%%

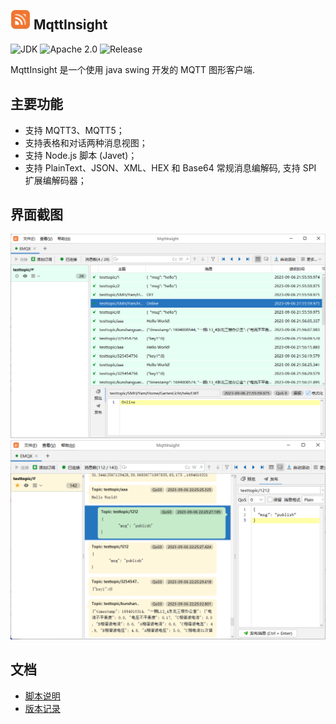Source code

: <img src="assets/logo.png" alt="logo" width="32"/> MqttInsight
--
![JDK](https://img.shields.io/badge/JDK-17-blue.svg)
![Apache 2.0](https://img.shields.io/badge/Apache-2.0-blue.svg)
![Release](https://img.shields.io/badge/Release-1.0.0-blue.svg)

MqttInsight 是一个使用 java swing 开发的 MQTT 图形客户端.

## 主要功能

* 支持 MQTT3、MQTT5；
* 支持表格和对话两种消息视图；
* 支持 Node.js 脚本 (Javet)；
* 支持 PlainText、JSON、XML、HEX 和 Base64 常规消息编解码, 支持 SPI 扩展编解码器；

## 界面截图

![Screenshot1](screenshots/table_view.png)
![Screenshot1](screenshots/dialogue_view.png)

## 文档

* [脚本说明](Scripting.md)
* [版本记录](Changelog.md)
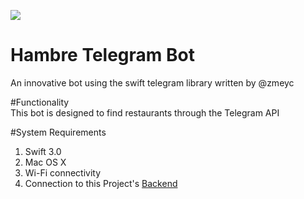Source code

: <a target='_blank'><img src='http://imagizer.imageshack.us/v2/150x100q90/922/YXGMx5.jpg' border='0'></a> 

# Hambre Telegram Bot
An innovative bot using the swift telegram library written by @zmeyc  

#Functionality  
This bot is designed to find restaurants through the Telegram API  

#System Requirements  
1. Swift 3.0
2. Mac OS X
3. Wi-Fi connectivity  
4. Connection to this Project's [Backend](github.com/simonnarang/Hambre-Backend)




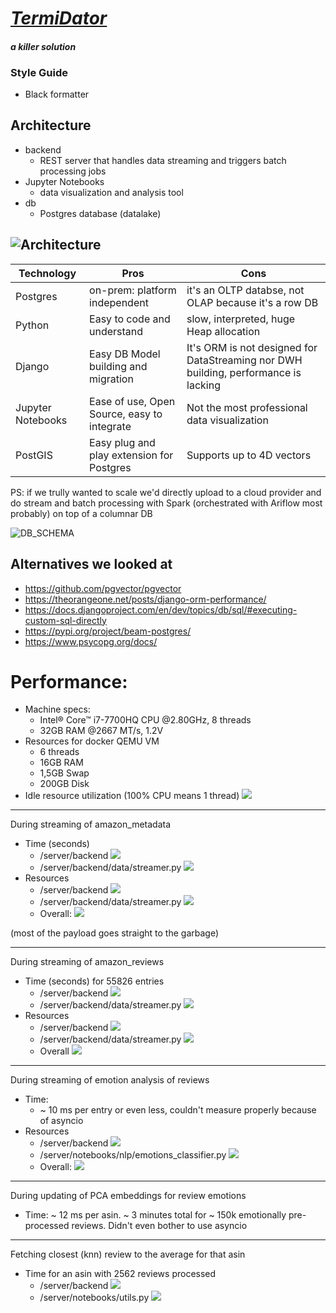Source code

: # <u>***TermiDator***</u>
#### *a killer solution*

### Style Guide
- Black formatter

## Architecture
- backend
  - REST server that handles data streaming and triggers batch processing jobs
- Jupyter Notebooks
  - data visualization and analysis tool
- db
  - Postgres database (datalake)

![Architecture](./images/architecture.png)
---
|Technology|Pros|Cons|
|----------|----|----|
|Postgres|on-prem: platform independent|it's an OLTP databse, not OLAP because it's a row DB|
|Python|Easy to code and understand|slow, interpreted, huge Heap allocation|
|Django|Easy DB Model building and migration|It's ORM is not designed for DataStreaming nor DWH building, performance is lacking|
|Jupyter Notebooks|Ease of use, Open Source, easy to integrate|Not the most professional data visualization|
|PostGIS|Easy plug and play extension for Postgres|Supports up to 4D vectors|


PS: if we trully wanted to scale we'd directly upload to a cloud provider and do stream and batch processing with Spark (orchestrated with Ariflow most probably) on top of a columnar DB

![DB_SCHEMA](./images/db_schema.png)

## Alternatives we looked at
- https://github.com/pgvector/pgvector
- https://theorangeone.net/posts/django-orm-performance/
- https://docs.djangoproject.com/en/dev/topics/db/sql/#executing-custom-sql-directly
- https://pypi.org/project/beam-postgres/
- https://www.psycopg.org/docs/


# Performance:
- Machine specs: 
  - Intel® Core™ i7-7700HQ CPU @2.80GHz,  8 threads
  - 32GB RAM @2667 MT/s, 1.2V
- Resources for docker QEMU VM
  - 6 threads
  - 16GB RAM
  - 1,5GB Swap
  - 200GB Disk
- Idle resource utilization (100% CPU means 1 thread)
![](./images/idle_backend.png)

---
During streaming of amazon_metadata
- Time (seconds)
  - /server/backend 
  ![](./images/metadata_etl.png)
  - /server/backend/data/streamer.py
  ![](./images/metadata_etl_client.png)
- Resources
  - /server/backend 
  ![](./images/metadata_docker.png)
  - /server/backend/data/streamer.py
  ![](./images/metadata_processes.png)
  - Overall:
  ![](./images/metadata_cpu.png)

(most of the payload goes straight to the garbage)

---
During streaming of amazon_reviews
- Time (seconds) for 55826 entries 
  - /server/backend 
  ![](./images/review_backend.png)
  - /server/backend/data/streamer.py
  ![](./images/review_client.png)
- Resources
  - /server/backend
  ![](./images/review_backend_resource.png)
  - /server/backend/data/streamer.py
  ![](./images/review_client_resource.png)
  - Overall
  ![](./images/review_overall_resource.png)

---
During streaming of emotion analysis of reviews
- Time: 
  - ~ 10 ms per entry or even less, couldn't measure properly because of asyncio
- Resources
  - /server/backend 
  ![](./images/emotions_streaming_server.png)
  - /server/notebooks/nlp/emotions_classifier.py
  ![](./images/emotions_streaming_client.png)
  - Overall:
  ![](./images/emotions_streaming_overall.png)


---
During updating of PCA embeddings for review emotions
- Time: ~ 12 ms per asin. ~ 3 minutes total for ~ 150k emotionally pre-processed reviews. Didn't even bother to use asyncio

---
Fetching closest (knn) review to the average for that asin
- Time for an asin with 2562 reviews processed
  - /server/backend 
  ![](./images/pca_backend.png)
  - /server/notebooks/utils.py
  ![](./images/pca_client.png)
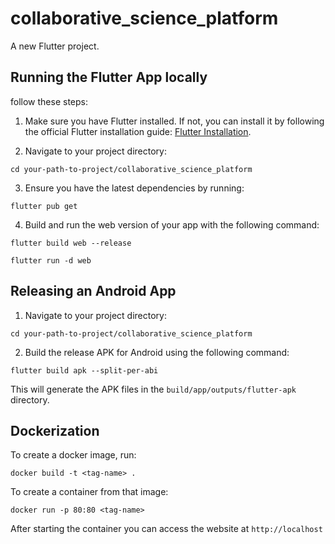 # collaborative_science_platform

A new Flutter project.

## Running the Flutter App locally

follow these steps:

1. Make sure you have Flutter installed. If not, you can install it by following the official Flutter installation guide: [Flutter Installation](https://flutter.dev/docs/get-started/install).

2. Navigate to your project directory:

`cd your-path-to-project/collaborative_science_platform`

3.  Ensure you have the latest dependencies by running:

`flutter pub get`

4. Build and run the web version of your app with the following command:

`flutter build web --release`

`flutter run -d web`

## Releasing an Android App

1. Navigate to your project directory:

`cd your-path-to-project/collaborative_science_platform`

2. Build the release APK for Android using the following command:

`flutter build apk --split-per-abi`

This will generate the APK files in the `build/app/outputs/flutter-apk` directory.

## Dockerization



To create a docker image, run:



`docker build -t <tag-name> .`



To create a container from that image:


`docker run -p 80:80 <tag-name>`


After starting the container you can access the website at `http://localhost`
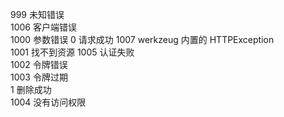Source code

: 999 未知错误  
1006 客户端错误  
1000 参数错误
0 请求成功
1007 werkzeug 内置的 HTTPException  
1001 找不到资源
1005 认证失败  
1002 令牌错误  
1003 令牌过期  
1  删除成功  
1004 没有访问权限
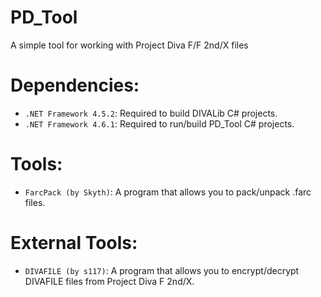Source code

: # PD_Tool
A simple tool for working with Project Diva F/F 2nd/X files

# Dependencies:
+ `.NET Framework 4.5.2`: Required to build DIVALib C# projects.
+ `.NET Framework 4.6.1`: Required to run/build PD_Tool C# projects.

# Tools:

+ `FarcPack (by Skyth)`: A program that allows you to pack/unpack .farc files.

# External Tools:

+ `DIVAFILE (by s117)`: A program that allows you to encrypt/decrypt DIVAFILE files from Project Diva F 2nd/X.

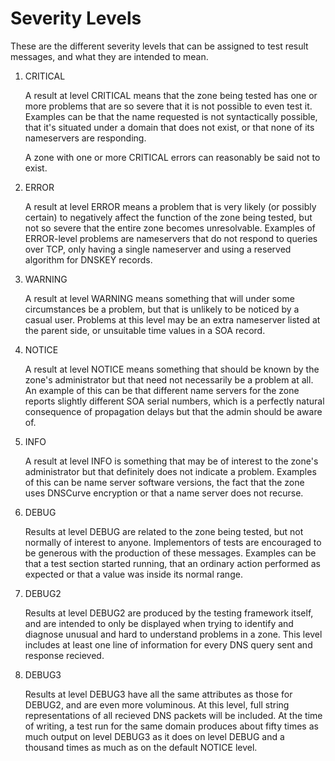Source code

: # Severity Levels

These are the different severity levels that can be assigned to test result messages, and what they are intended to mean.

1. CRITICAL

    A result at level CRITICAL means that the zone being tested has one or more problems that are so severe that it is not possible to even test it. Examples can be that the name requested is not syntactically possible, that it's situated under a domain that does not exist, or that none of its nameservers are responding.
    
    A zone with one or more CRITICAL errors can reasonably be said not to exist.

2. ERROR

    A result at level ERROR means a problem that is very likely (or possibly certain) to negatively affect the function of the zone being tested, but not so severe that the entire zone becomes unresolvable. Examples of ERROR-level problems are nameservers that do not respond to queries over TCP, only having a single nameserver and using a reserved algorithm for DNSKEY records.

3. WARNING

    A result at level WARNING means something that will under some circumstances be a problem, but that is unlikely to be noticed by a casual user. Problems at this level may be an extra nameserver listed at the parent side, or unsuitable time values in a SOA record.

4. NOTICE

    A result at level NOTICE means something that should be known by the zone's administrator but that need not necessarily be a problem at all. An example of this can be that different name servers for the zone reports slightly different SOA serial numbers, which is a perfectly natural consequence of propagation delays but that the admin should be aware of.

5. INFO

    A result at level INFO is something that may be of interest to the zone's administrator but that definitely does not indicate a problem. Examples of this can be name server software versions, the fact that the zone uses DNSCurve encryption or that a name server does not recurse.

6. DEBUG

    Results at level DEBUG are related to the zone being tested, but not normally of interest to anyone. Implementors of tests are encouraged to be generous with the production of these messages. Examples can be that a test section started running, that an ordinary action performed as expected or that a value was inside its normal range.

7. DEBUG2

    Results at level DEBUG2 are produced by the testing framework itself, and are intended to only be displayed when trying to identify and diagnose unusual and hard to understand problems in a zone. This level includes at least one line of information for every DNS query sent and response recieved.

8. DEBUG3

    Results at level DEBUG3 have all the same attributes as those for DEBUG2, and are even more voluminous. At this level, full string representations of all recieved DNS packets will be included. At the time of writing, a test run for the same domain produces about fifty times as much output on level DEBUG3 as it does on level DEBUG and a thousand times as much as on the default NOTICE level.
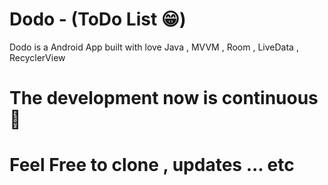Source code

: # Dodo - (ToDo List 😁)
Dodo is a Android App built with love Java , MVVM , Room , LiveData , RecyclerView
# The development now is continuous 💪
# Feel Free to clone , updates ... etc
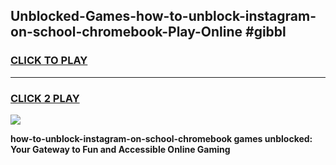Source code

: 
## Unblocked-Games-how-to-unblock-instagram-on-school-chromebook-Play-Online #gibbl
<h3>
<a href="https://news.freeplayer.one?title=how-to-unblock-instagram-on-school-chromebook&ref=3">CLICK TO PLAY</a></h3>
<hr>

<h3>
<a href="https://news.freeplayer.one?title=how-to-unblock-instagram-on-school-chromebook&ref=3">CLICK 2 PLAY</a>
  
</h3>

<a href="https://news.freeplayer.one?title=how-to-unblock-instagram-on-school-chromebook&ref=3"><img src="https://clearcache.store/games.png"></a>


**how-to-unblock-instagram-on-school-chromebook games unblocked: Your Gateway to Fun and Accessible Online Gaming**
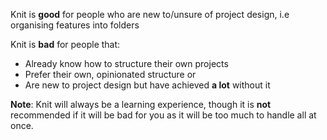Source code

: Knit is **good** for people who are new to/unsure of project design, i.e organising features into folders

Knit is **bad** for people that:
- Already know how to structure their own projects
- Prefer their own, opinionated structure or
- Are new to project design but have achieved **a lot** without it

**Note**: Knit will always be a learning experience, though it is **not** recommended if it will be bad for you as it will be too much to handle all at once.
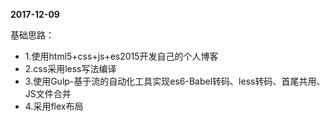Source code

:**2017-12-09**

基础思路：

- 1.使用html5+css+js+es2015开发自己的个人博客
- 2.css采用less写法编译
- 3.使用Gulp-基于流的自动化工具实现es6-Babel转码、less转码、首尾共用、JS文件合并
- 4.采用flex布局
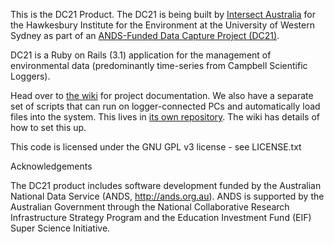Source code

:This is the DC21 Product. The DC21 is being built by [Intersect Australia](http://www.intersect.org.au/) for the Hawkesbury Institute for the Environment at the University of Western Sydney as part of an [ANDS-Funded Data Capture Project (DC21)](http://www.ands.org.au).

DC21 is a Ruby on Rails (3.1) application for the management of environmental data (predominantly time-series from Campbell Scientific Loggers).

Head over to [the wiki](https://github.com/IntersectAustralia/dc21/wiki) for project documentation.
We also have a separate set of scripts that can run on logger-connected PCs and automatically load files into the system. This lives in [its own repository](https://github.com/IntersectAustralia/restful-api-uploader). The wiki has details of how to set this up.

This code is licensed under the GNU GPL v3 license - see LICENSE.txt

Acknowledgements

The DC21 product includes software development funded by the Australian National Data Service (ANDS, http://ands.org.au). ANDS is supported by the Australian Government through the National Collaborative Research Infrastructure Strategy Program and the Education Investment Fund (EIF) Super Science Initiative.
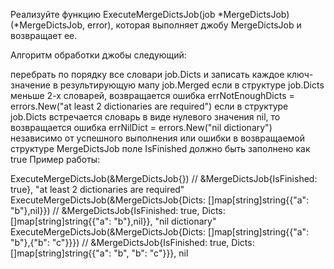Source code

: Реализуйте функцию ExecuteMergeDictsJob(job *MergeDictsJob) (*MergeDictsJob, error), которая выполняет джобу MergeDictsJob и возвращает ее.

Алгоритм обработки джобы следующий:

перебрать по порядку все словари job.Dicts и записать каждое ключ-значение в результирующую мапу job.Merged
если в структуре job.Dicts меньше 2-х словарей, возвращается ошибка errNotEnoughDicts = errors.New("at least 2 dictionaries are required")
если в структуре job.Dicts встречается словарь в виде нулевого значения nil, то возвращается ошибка errNilDict = errors.New("nil dictionary")
независимо от успешного выполнения или ошибки в возвращаемой структуре MergeDictsJob поле IsFinished должно быть заполнено как true
Пример работы:

ExecuteMergeDictsJob(&MergeDictsJob{}) // &MergeDictsJob{IsFinished: true}, "at least 2 dictionaries are required"
ExecuteMergeDictsJob(&MergeDictsJob{Dicts: []map[string]string{{"a": "b"},nil}}) // &MergeDictsJob{IsFinished: true, Dicts: []map[string]string{{"a": "b"},nil}}, "nil dictionary"
ExecuteMergeDictsJob(&MergeDictsJob{Dicts: []map[string]string{{"a": "b"},{"b": "c"}}}) // &MergeDictsJob{IsFinished: true, Dicts: []map[string]string{{"a": "b", "b": "c"}}}, nil
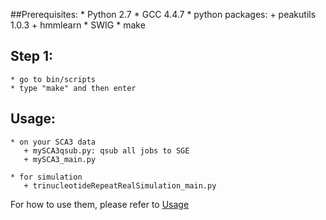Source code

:
##Prerequisites:
	* Python 2.7
	* GCC 4.4.7
	* python packages:
		+ peakutils 1.0.3
		+ hmmlearn
	* SWIG
	* make

## Step 1:
	* go to bin/scripts
	* type "make" and then enter

## Usage:
	* on your SCA3 data
	   + mySCA3qsub.py: qsub all jobs to SGE
	   + mySCA3_main.py
	
	* for simulation	
	   + trinucleotideRepeatRealSimulation_main.py
		
 For how to use them, please refer to [Usage](https://github.com/WGLab/RepeatHMM/blob/master/docs/Usage.md)
	




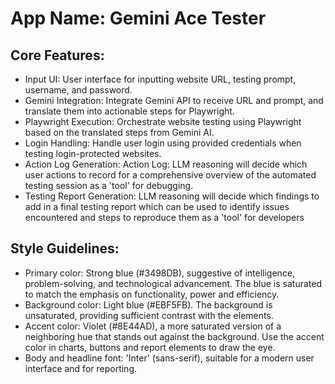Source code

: # **App Name**: Gemini Ace Tester

## Core Features:

- Input UI: User interface for inputting website URL, testing prompt, username, and password.
- Gemini Integration: Integrate Gemini API to receive URL and prompt, and translate them into actionable steps for Playwright.
- Playwright Execution: Orchestrate website testing using Playwright based on the translated steps from Gemini AI.
- Login Handling: Handle user login using provided credentials when testing login-protected websites.
- Action Log Generation: Action Log: LLM reasoning will decide which user actions to record for a comprehensive overview of the automated testing session as a 'tool' for debugging.
- Testing Report Generation: LLM reasoning will decide which findings to add in a final testing report which can be used to identify issues encountered and steps to reproduce them as a 'tool' for developers

## Style Guidelines:

- Primary color: Strong blue (#3498DB), suggestive of intelligence, problem-solving, and technological advancement. The blue is saturated to match the emphasis on functionality, power and efficiency.
- Background color: Light blue (#EBF5FB). The background is unsaturated, providing sufficient contrast with the elements.
- Accent color: Violet (#8E44AD), a more saturated version of a neighboring hue that stands out against the background. Use the accent color in charts, buttons and report elements to draw the eye.
- Body and headline font: 'Inter' (sans-serif), suitable for a modern user interface and for reporting.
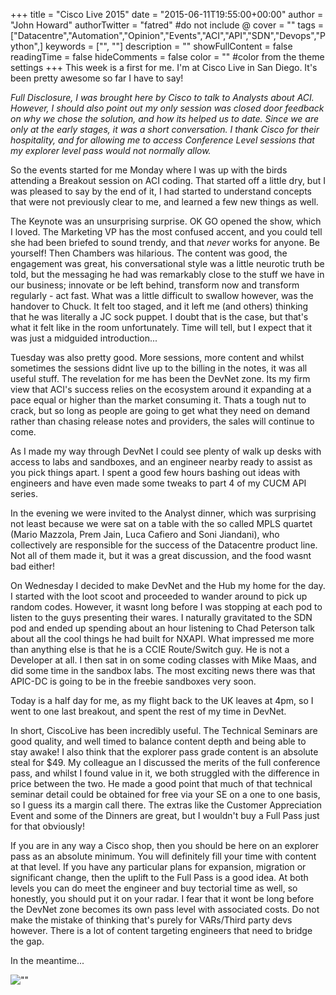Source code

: +++
title = "Cisco Live 2015"
date = "2015-06-11T19:55:00+00:00"
author = "John Howard"
authorTwitter = "fatred" #do not include @
cover = ""
tags = ["Datacentre","Automation","Opinion","Events","ACI","API","SDN","Devops","Python",]
keywords = ["", ""]
description = ""
showFullContent = false
readingTime = false
hideComments = false
color = "" #color from the theme settings
+++
This week is a first for me.  I'm at Cisco Live in San Diego.  It's been pretty awesome so far I have to say!

_Full Disclosure, I was brought here by Cisco to talk to Analysts about ACI. However, I should also point out my only session was closed door feedback on why we chose the solution, and how its helped us to date.  Since we are only at the early stages, it was a short conversation.  I thank Cisco for their hospitality, and for allowing me to access Conference Level sessions that my explorer level pass would not normally allow._

So the events started for me Monday where I was up with the birds attending a Breakout session on ACI coding.  That started off a little dry, but I was pleased to say by the end of it, I had started to understand concepts that were not previously clear to me, and learned a few new things as well.  

The Keynote was an unsurprising surprise.  OK GO opened the show, which I loved.  The Marketing VP has the most confused accent, and you could tell she had been briefed to sound trendy, and that *never* works for anyone. Be yourself! Then Chambers was hilarious.  The content was good, the engagement was great, his conversational style was a little neurotic truth be told, but the messaging he had was remarkably close to the stuff we have in our business; innovate or be left behind, transform now and transform regularly - act fast.  What was a little difficult to swallow however, was the handover to Chuck.  It felt too staged, and it left me (and others) thinking that he was literally a JC sock puppet.  I doubt that is the case, but that's what it felt like in the room unfortunately.  Time will tell, but I expect that it was just a midguided introduction...

Tuesday was also pretty good.  More sessions, more content and whilst sometimes the sessions didnt live up to the billing in the notes, it was all useful stuff. The revelation for me has been the DevNet zone.  Its my firm view that ACI's success relies on the ecosystem around it expanding at a pace equal or higher than the market consuming it.  Thats a tough nut to crack, but so long as people are going to get what they need on demand rather than chasing release notes and providers, the sales will continue to come. 

As I made my way through DevNet I could see plenty of walk up desks with access to labs and sandboxes, and an engineer nearby ready to assist as you pick things apart.  I spent a good few hours bashing out ideas with engineers and have even made some tweaks to part 4 of my CUCM API series.

In the evening we were invited to the Analyst dinner, which was surprising not least because we were sat on a table with the so called MPLS quartet (Mario Mazzola, Prem Jain, Luca Cafiero and Soni Jiandani), who collectively are responsible for the success of the Datacentre product line.  Not all of them made it, but it was a great discussion, and the food wasnt bad either!

On Wednesday I decided to make DevNet and the Hub my home for the day.  I started with the loot scoot and proceeded to wander around to pick up random codes.  However, it wasnt long before I was stopping at each pod to listen to the guys presenting their wares. I naturally gravitated to the SDN pod and ended up spending about an hour listening to Chad Peterson talk about all the cool things he had built for NXAPI. What impressed me more than anything else is that he is a CCIE Route/Switch guy. He is not a Developer at all. I then sat in on some coding classes with Mike Maas, and did some time in the sandbox labs. The most exciting news there was that APIC-DC is going to be in the freebie sandboxes very soon.

Today is a half day for me, as my flight back to the UK leaves at 4pm, so I went to one last breakout, and spent the rest of my time in DevNet.

In short, CiscoLive has been incredibly useful.  The Technical Seminars are good quality, and well timed to balance content depth and being able to stay awake! I also think that the explorer pass grade content is an absolute steal for $49.  My colleague an I discussed the merits of the full conference pass, and whilst I found value in it, we both struggled with the difference in price between the two.  He made a good point that much of that technical seminar detail could be obtained for free via your SE on a one to one basis, so I guess its a margin call there. The extras like the Customer Appreciation Event and some of the Dinners are great, but I wouldn't buy a Full Pass just for that obviously!

If you are in any way a Cisco shop, then you should be here on an explorer pass as an absolute minimum. You will definitely fill your time with content at that level.  If you have any particular plans for expansion, migration or significant change, then the uplift to the Full Pass is a good idea.  At both levels you can do meet the engineer and buy tectorial time as well, so honestly, you should put it on your radar.  I fear that it wont be long before the DevNet zone becomes its own pass level with associated costs.  Do not make the mistake of thinking that's purely for VARs/Third party devs however.  There is a lot of content targeting engineers that need to bridge the gap.

In the meantime...  

![""](/img/cisco-live-2015/stay-classy.gif)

%%

DIRECTIONS → In the entries above, find each line that has the word "from". Copy it.

YOUR SOLUTION →
To create a container from that image:
+ `DIVAFILE (by s117)`: A program that allows you to encrypt/decrypt DIVAFILE files from Project Diva F 2nd/X.
DC21 is a Ruby on Rails (3.1) application for the management of environmental data (predominantly time-series from Campbell Scientific Loggers).
- Playwright Execution: Orchestrate website testing using Playwright based on the translated steps from Gemini AI.
color = "" #color from the theme settings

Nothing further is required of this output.